Post by Prometheus on Jan 28, 2021 2:09:34 GMT
老外 - laowai
This is a term that most foreigners in China hate and most Chinese can't understand why.
To the Chinese it simply means "foreigner".
But here's the thing: they only use it to refer to white people and they still use it when they are abroad. Yup. A group of Chinese in Australia or Canada or wherever will refer to the white people around them as "laowai" and therefore cannot mean "foreigner."
It means "outsider"; "not one of us."
Chinese people who use the term intend no malice per se, but once you realize that it's a word meant to keep you separate, you can't help but feel that it's pejorative at heart.
The proper term for "foreigner" is 外国人 (waiguoren) and children learn this as the proper word to use, but at home they learn the word laowai, especially from grandma and grandpa.
Most of us foreigners will even caution Chinese friends from using the term in our presence. When the Chinese friend gives you a "who are you to tell me what you are?" look (which happens), it's time to find a new friend... and more evidence that the word does NOT mean "foreigner."

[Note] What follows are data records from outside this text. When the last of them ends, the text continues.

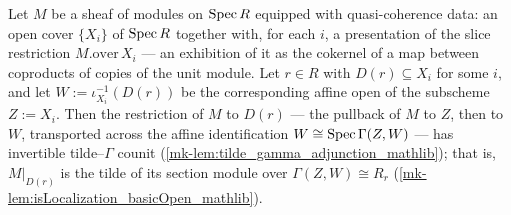 \begin{lemma}
  \label{mk-lem:isIso_fromTildeΓ_basicOpen_of_quasicoherent}
  \leanok

  Let \(M\) be a sheaf of modules on \(\Spec R\) equipped with quasi-coherence data: an
  open cover \(\{X_i\}\) of \(\Spec R\) together with, for each \(i\), a presentation of
  the slice restriction \(M.\mathrm{over}\,X_i\) — an exhibition of it as the cokernel of
  a map between coproducts of copies of the unit module. Let \(r \in R\) with
  \(D(r) \subseteq X_i\) for some \(i\), and let \(W := \iota_{X_i}^{-1}(D(r))\) be the
  corresponding affine open of the subscheme \(Z := X_i\). Then the restriction of \(M\)
  to \(D(r)\) — the pullback of \(M\) to \(Z\), then to \(W\), transported across the
  affine identification \(W \cong \Spec\Gamma(Z, W)\) — has invertible
  tilde--\(\Gamma\) counit (\ref{mk-lem:tilde_gamma_adjunction_mathlib}); that is,
  \(M|_{D(r)}\) is the tilde of its section module over
  \(\Gamma(Z, W) \cong R_r\) (\ref{mk-lem:isLocalization_basicOpen_mathlib}).
\end{lemma}

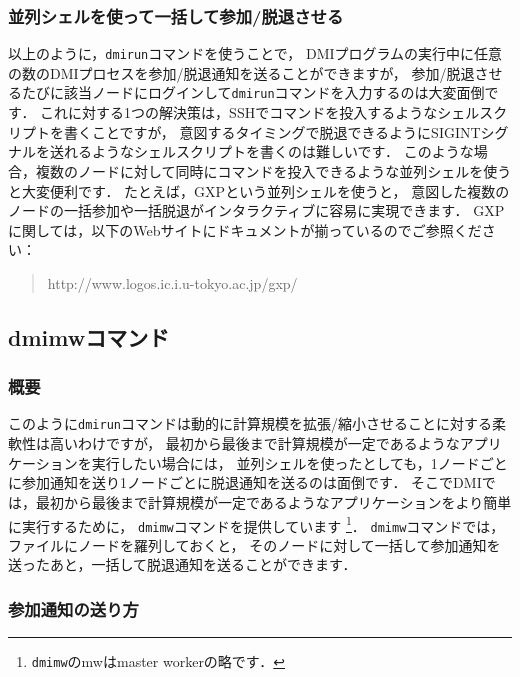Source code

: \documentclass[report,12pt]{jsbook}
\begin{document}
\subsubsection{並列シェルを使って一括して参加/脱退させる}

以上のように，\texttt{dmirun}コマンドを使うことで，
DMIプログラムの実行中に任意の数のDMIプロセスを参加/脱退通知を送ることができますが，
参加/脱退させるたびに該当ノードにログインして\texttt{dmirun}コマンドを入力するのは大変面倒です．
これに対する1つの解決策は，SSHでコマンドを投入するようなシェルスクリプトを書くことですが，
意図するタイミングで脱退できるようにSIGINTシグナルを送れるようなシェルスクリプトを書くのは難しいです．
このような場合，複数のノードに対して同時にコマンドを投入できるような並列シェルを使うと大変便利です．
たとえば，GXPという並列シェルを使うと，
意図した複数のノードの一括参加や一括脱退がインタラクティブに容易に実現できます．
GXPに関しては，以下のWebサイトにドキュメントが揃っているのでご参照ください：

\begin{quote}
  http://www.logos.ic.i.u-tokyo.ac.jp/gxp/
\end{quote}



\subsection{dmimwコマンド}

\subsubsection{概要}

このように\texttt{dmirun}コマンドは動的に計算規模を拡張/縮小させることに対する柔軟性は高いわけですが，
最初から最後まで計算規模が一定であるようなアプリケーションを実行したい場合には，
並列シェルを使ったとしても，1ノードごとに参加通知を送り1ノードごとに脱退通知を送るのは面倒です．
そこでDMIでは，最初から最後まで計算規模が一定であるようなアプリケーションをより簡単に実行するために，
\texttt{dmimw}コマンドを提供しています
\footnote{\texttt{dmimw}のmwはmaster workerの略です．}．
\texttt{dmimw}コマンドでは，ファイルにノードを羅列しておくと，
そのノードに対して一括して参加通知を送ったあと，一括して脱退通知を送ることができます．

\subsubsection{参加通知の送り方}
\end{document}
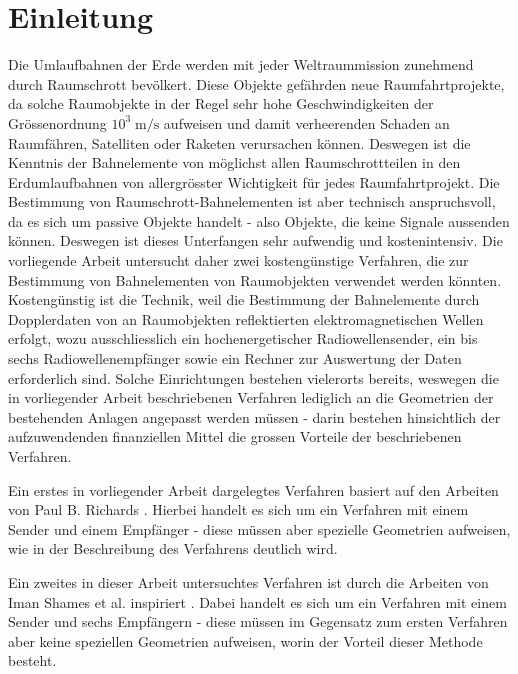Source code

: \documentclass[a4paper,12pt]{article}
\numberwithin{equation}{section}
\begin{document}
\newpage
{}
\tableofcontents


\FloatBarrier
\newpage

\setcounter{page}{1}

\section{Einleitung}
Die Umlaufbahnen der Erde werden mit jeder Weltraummission zunehmend durch Raumschrott bevölkert. Diese Objekte gefährden neue Raumfahrtprojekte, da solche Raumobjekte in der Regel sehr hohe Geschwindigkeiten der Grössenordnung $10^3 \; \si{\meter\per\second}$ aufweisen und damit verheerenden Schaden an Raumfähren, Satelliten oder Raketen verursachen können. Deswegen ist die Kenntnis der Bahnelemente von möglichst allen Raumschrottteilen in den Erdumlaufbahnen von allergrösster Wichtigkeit für jedes Raumfahrtprojekt. Die Bestimmung von Raumschrott-Bahnelementen ist aber technisch anspruchsvoll, da es sich um passive Objekte handelt - also Objekte, die keine Signale aussenden können. Deswegen ist dieses Unterfangen sehr aufwendig und kostenintensiv. Die vorliegende Arbeit untersucht daher zwei kostengünstige Verfahren, die zur Bestimmung von Bahnelementen von Raumobjekten verwendet werden könnten. Kostengünstig ist die Technik, weil die Bestimmung der Bahnelemente durch Dopplerdaten von an Raumobjekten reflektierten elektromagnetischen Wellen erfolgt, wozu ausschliesslich ein hochenergetischer Radiowellensender, ein bis sechs Radiowellenempfänger sowie ein Rechner zur Auswertung der Daten erforderlich sind. Solche Einrichtungen bestehen vielerorts bereits, weswegen die in vorliegender Arbeit beschriebenen Verfahren lediglich an die Geometrien der bestehenden Anlagen angepasst werden müssen - darin bestehen hinsichtlich der aufzuwendenden finanziellen Mittel die grossen Vorteile der beschriebenen Verfahren.

Ein erstes in vorliegender Arbeit dargelegtes Verfahren basiert auf den Arbeiten von Paul B. Richards \cite{Richards.1961}. Hierbei handelt es sich um ein Verfahren mit einem Sender und einem Empfänger - diese müssen aber spezielle Geometrien aufweisen, wie in der Beschreibung des Verfahrens deutlich wird.

Ein zweites in dieser Arbeit untersuchtes Verfahren ist durch die Arbeiten von Iman Shames et al. inspiriert \cite{Shames.2013}. Dabei handelt es sich um ein Verfahren mit einem Sender und sechs Empfängern - diese müssen im Gegensatz zum ersten Verfahren aber keine speziellen Geometrien aufweisen, worin der Vorteil dieser Methode besteht.
\end{document}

However, many of us will use the word amongst ourselves much in the way that black American people might use the n-word.
Aside:
My city has a high number of college students from African countries, and they REALLY don't like most of the black Americans in town. The Africans don't like the "fake poverty" of black Americans. They don't understand the strange names and absolutely hate the faux-African ones. And most of them really, really hate being called the n-word (even in a collegial manner) because to them it's a slur. Period.

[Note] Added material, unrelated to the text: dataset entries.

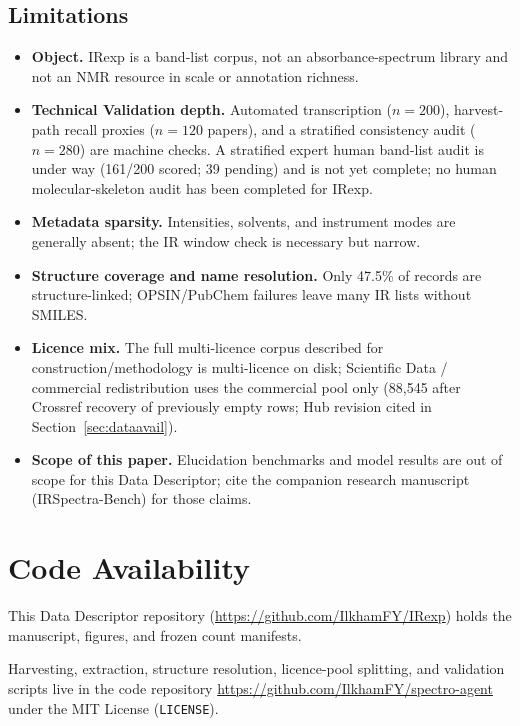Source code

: \documentclass[pdflatex,sn-nature]{sn-jnl}
\begin{document}
\subsection{Limitations}\label{sec:limitations}

\begin{itemize}
  \item \textbf{Object.} IRexp is a band-list corpus, not an absorbance-spectrum
        library and not an NMR resource in scale or annotation richness.
  \item \textbf{Technical Validation depth.} Automated transcription ($n=200$),
        harvest-path recall proxies ($n=120$ papers), and a stratified consistency
        audit ($n=280$) are machine checks. A stratified expert human band-list
        audit is under way (161/200 scored; 39 pending) and is not yet complete;
        no human molecular-skeleton audit has been completed for IRexp.
  \item \textbf{Metadata sparsity.} Intensities, solvents, and instrument modes are
        generally absent; the IR window check is necessary but narrow.
  \item \textbf{Structure coverage and name resolution.} Only 47.5\% of records are
        structure-linked; OPSIN/PubChem failures leave many IR lists without SMILES.
  \item \textbf{Licence mix.} The full multi-licence corpus described for
        construction/methodology is multi-licence on disk; Scientific Data /
        commercial redistribution uses the commercial pool only (88,545 after
        Crossref recovery of previously empty rows; Hub revision cited in
        Section~\ref{sec:dataavail}).
  \item \textbf{Scope of this paper.} Elucidation benchmarks and model results are
        out of scope for this Data Descriptor; cite the companion research manuscript
        (IRSpectra-Bench) for those claims.
\end{itemize}

\section{Code Availability}\label{sec:codeavail}

This Data Descriptor repository (\url{https://github.com/IlkhamFY/IRexp}) holds
the manuscript, figures, and frozen count manifests.

Harvesting, extraction, structure resolution, licence-pool splitting, and
validation scripts live in the code repository
\url{https://github.com/IlkhamFY/spectro-agent} under the MIT License
(\texttt{LICENSE}).
\end{document}
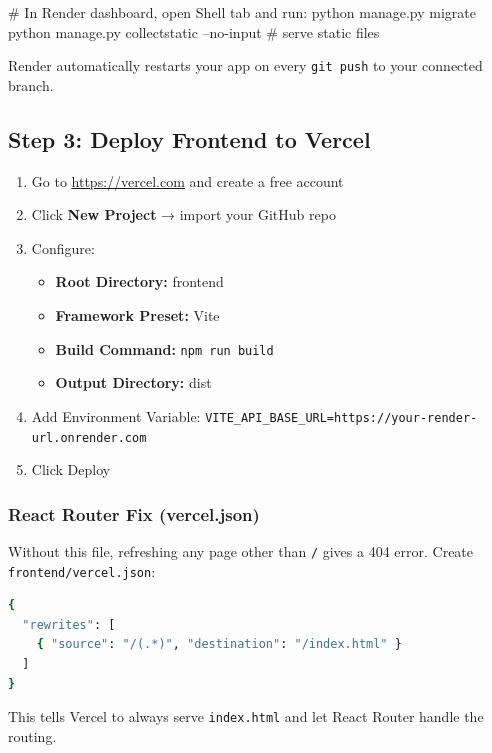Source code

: \documentclass[12pt,a4paper]{article}
\begin{document}
\begin{termbox}
# In Render dashboard, open Shell tab and run:
python manage.py migrate
python manage.py collectstatic --no-input  # serve static files
\end{termbox}

\begin{notebox}
Render automatically restarts your app on every \texttt{git push} to your connected branch.
\end{notebox}

\subsection{Step 3: Deploy Frontend to Vercel}

\begin{enumerate}
    \item Go to \url{https://vercel.com} and create a free account
    \item Click \textbf{New Project} → import your GitHub repo
    \item Configure:
    \begin{itemize}
        \item \textbf{Root Directory:} frontend
        \item \textbf{Framework Preset:} Vite
        \item \textbf{Build Command:} \texttt{npm run build}
        \item \textbf{Output Directory:} dist
    \end{itemize}
    \item Add Environment Variable: \texttt{VITE\_API\_BASE\_URL=https://your-render-url.onrender.com}
    \item Click Deploy
\end{enumerate}

\subsubsection{React Router Fix (vercel.json)}
Without this file, refreshing any page other than \texttt{/} gives a 404 error. Create \texttt{frontend/vercel.json}:

\begin{lstlisting}[language=bash]
{
  "rewrites": [
    { "source": "/(.*)", "destination": "/index.html" }
  ]
}
\end{lstlisting}

This tells Vercel to always serve \texttt{index.html} and let React Router handle the routing.
\end{document}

There are slurs in Mandarin for white people that are far worse than laowai but they are rarely heard by us, unless some drunk Chinese guy is getting dragged out of a restaurant or bar... or just before he gets dragged out of a restaurant or bar. You get the idea.
In the end, a white person could become completely fluent in the Chinese language and all of their customs, renounce their native citizenship in favor of a Chinese one, and even become a vocal proponent and member of the CCP and the Chinese would still refer to that person as a laowai.